Griswold also banned Peters and two staff, Belinda Knisley and Sandra Brown, from participating in all elections following a security breach that resulted in election system passwords ending up online.

Just after Griswold's announcement, Mesa County commissioners began a meeting in which they discussed nominating a supervisor of their own.

"There's an immediate need, in my opinion, an immediate need, to counter what the Secretary of State is doing. Our position is she is out of her lane, this is our territory, not her territory," said Commissioner Scott McInnis (R).

The Mesa County Commissioners ultimately voted to have former Republican Secretary of State Wayne Williams, who was defeated by Griswold in the 2018 election, run Mesa's November 2021 election. Williams is currently a Colorado Springs City councilman.

With dueling appointments, it will likely take a compromise or a court to decide who actually runs the November election in Mesa County.

Also Tuesday, the FBI confirmed it was working with the 21st Judicial District Attorney's Office on a forensic review and analysis of the voting systems in Mesa County to determine if federal law was violated.

The D.A.'s Office is also investigating to see if any state law was violated. District Attorney Dan Rubenstein got a judge to seal documents related to the investigation.

The Colorado SOS' office has a separate investigation of its own.

These investigations started after the passwords linked to Mesa County’s voting system were published.

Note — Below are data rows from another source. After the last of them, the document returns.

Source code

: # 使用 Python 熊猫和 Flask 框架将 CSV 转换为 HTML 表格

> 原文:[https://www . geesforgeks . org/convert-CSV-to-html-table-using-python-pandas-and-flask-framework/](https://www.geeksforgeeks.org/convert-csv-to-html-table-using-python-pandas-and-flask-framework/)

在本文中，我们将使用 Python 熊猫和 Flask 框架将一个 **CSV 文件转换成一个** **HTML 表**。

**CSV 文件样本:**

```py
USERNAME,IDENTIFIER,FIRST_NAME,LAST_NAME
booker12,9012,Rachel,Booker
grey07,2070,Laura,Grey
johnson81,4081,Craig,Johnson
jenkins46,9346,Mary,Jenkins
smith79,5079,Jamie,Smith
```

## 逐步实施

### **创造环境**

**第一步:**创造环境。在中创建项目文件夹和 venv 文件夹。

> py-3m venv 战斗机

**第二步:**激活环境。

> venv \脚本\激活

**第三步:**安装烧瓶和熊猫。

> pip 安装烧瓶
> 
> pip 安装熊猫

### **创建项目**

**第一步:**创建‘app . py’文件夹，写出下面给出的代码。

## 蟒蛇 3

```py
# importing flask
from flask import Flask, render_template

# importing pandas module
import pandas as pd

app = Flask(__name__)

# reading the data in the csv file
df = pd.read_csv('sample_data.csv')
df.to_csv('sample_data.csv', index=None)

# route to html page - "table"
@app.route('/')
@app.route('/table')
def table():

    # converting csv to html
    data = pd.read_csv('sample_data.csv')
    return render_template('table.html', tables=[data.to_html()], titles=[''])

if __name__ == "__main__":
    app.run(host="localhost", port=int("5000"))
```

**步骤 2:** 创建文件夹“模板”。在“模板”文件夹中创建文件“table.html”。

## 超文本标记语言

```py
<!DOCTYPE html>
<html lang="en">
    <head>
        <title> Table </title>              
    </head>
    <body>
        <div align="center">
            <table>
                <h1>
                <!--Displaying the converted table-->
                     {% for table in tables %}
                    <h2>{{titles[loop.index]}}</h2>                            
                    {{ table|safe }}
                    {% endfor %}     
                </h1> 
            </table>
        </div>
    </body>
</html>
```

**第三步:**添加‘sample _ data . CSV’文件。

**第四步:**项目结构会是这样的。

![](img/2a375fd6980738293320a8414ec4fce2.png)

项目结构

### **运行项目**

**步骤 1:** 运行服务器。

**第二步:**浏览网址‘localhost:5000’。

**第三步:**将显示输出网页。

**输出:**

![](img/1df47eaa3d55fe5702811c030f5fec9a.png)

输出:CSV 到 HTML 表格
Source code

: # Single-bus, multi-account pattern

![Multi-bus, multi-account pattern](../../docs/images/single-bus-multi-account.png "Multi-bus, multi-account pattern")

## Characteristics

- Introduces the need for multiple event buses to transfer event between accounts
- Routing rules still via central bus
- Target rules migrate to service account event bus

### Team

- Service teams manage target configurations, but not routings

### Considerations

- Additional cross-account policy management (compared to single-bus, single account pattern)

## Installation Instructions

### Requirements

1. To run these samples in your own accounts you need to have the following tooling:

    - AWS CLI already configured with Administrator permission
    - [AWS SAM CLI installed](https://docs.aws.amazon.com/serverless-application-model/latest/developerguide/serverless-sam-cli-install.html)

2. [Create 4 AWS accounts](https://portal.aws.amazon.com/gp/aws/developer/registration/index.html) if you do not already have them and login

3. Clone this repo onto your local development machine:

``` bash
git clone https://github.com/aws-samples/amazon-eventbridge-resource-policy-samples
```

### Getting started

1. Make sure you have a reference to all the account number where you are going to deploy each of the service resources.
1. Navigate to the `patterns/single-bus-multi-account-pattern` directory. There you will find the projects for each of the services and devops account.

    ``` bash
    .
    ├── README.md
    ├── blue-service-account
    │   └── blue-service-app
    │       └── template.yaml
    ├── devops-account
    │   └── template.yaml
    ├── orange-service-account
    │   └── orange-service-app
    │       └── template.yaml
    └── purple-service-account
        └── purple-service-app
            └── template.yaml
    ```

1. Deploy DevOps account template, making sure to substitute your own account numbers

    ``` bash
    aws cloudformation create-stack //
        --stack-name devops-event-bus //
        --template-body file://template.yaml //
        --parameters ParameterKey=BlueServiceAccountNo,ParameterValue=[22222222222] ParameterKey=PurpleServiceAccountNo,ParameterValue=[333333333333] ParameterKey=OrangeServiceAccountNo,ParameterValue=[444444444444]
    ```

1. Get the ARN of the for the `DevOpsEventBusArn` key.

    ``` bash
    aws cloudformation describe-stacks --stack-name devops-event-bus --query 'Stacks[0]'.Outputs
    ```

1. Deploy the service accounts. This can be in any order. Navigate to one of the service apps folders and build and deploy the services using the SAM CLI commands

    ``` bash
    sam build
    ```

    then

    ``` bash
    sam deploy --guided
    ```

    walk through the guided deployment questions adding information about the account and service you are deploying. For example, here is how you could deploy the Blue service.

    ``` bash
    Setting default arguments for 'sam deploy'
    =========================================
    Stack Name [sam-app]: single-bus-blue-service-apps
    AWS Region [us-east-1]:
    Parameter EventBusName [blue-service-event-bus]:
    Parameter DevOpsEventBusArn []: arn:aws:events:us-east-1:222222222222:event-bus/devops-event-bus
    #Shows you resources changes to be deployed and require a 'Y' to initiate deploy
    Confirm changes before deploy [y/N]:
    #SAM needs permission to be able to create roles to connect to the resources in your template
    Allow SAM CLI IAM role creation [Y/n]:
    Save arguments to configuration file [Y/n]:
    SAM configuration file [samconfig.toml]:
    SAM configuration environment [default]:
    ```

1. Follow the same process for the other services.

On Monday, the SOS confirmed that two images from a hard drive from the county's election servers were posted online. These images contained copies of the election management software that runs voting system equipment in Mesa County. 

RELATED: Colorado Secretary of State orders Mesa County to stop using election equipment

The SOS has also accused Peters of going into a secure room after office hours on the night of May 23, the day SOS investigators believe the images were taken. The room contained the election equipment.

According to the SOS investigation, Peters went in the room with another employee from the clerk’s office and another man, Gerald Wood, who was unauthorized to be there.

RELATED: Mesa County Clerk was in room with compromised hard drive after hours, SOS says

The SOS has contacted the U.S. Cyber Security and Infrastructure Security Agency, an agency within the U.S. Department of Homeland Security, to share what they gathered in their investigation.

If Mesa County wants to avoid a hand count in its next election, it has to buy and certify new election equipment by the end of the month. Griswold's office would be involved in that purchase. A spokeswoman told 9NEWS that Mesa County has not asked to buy new equipment.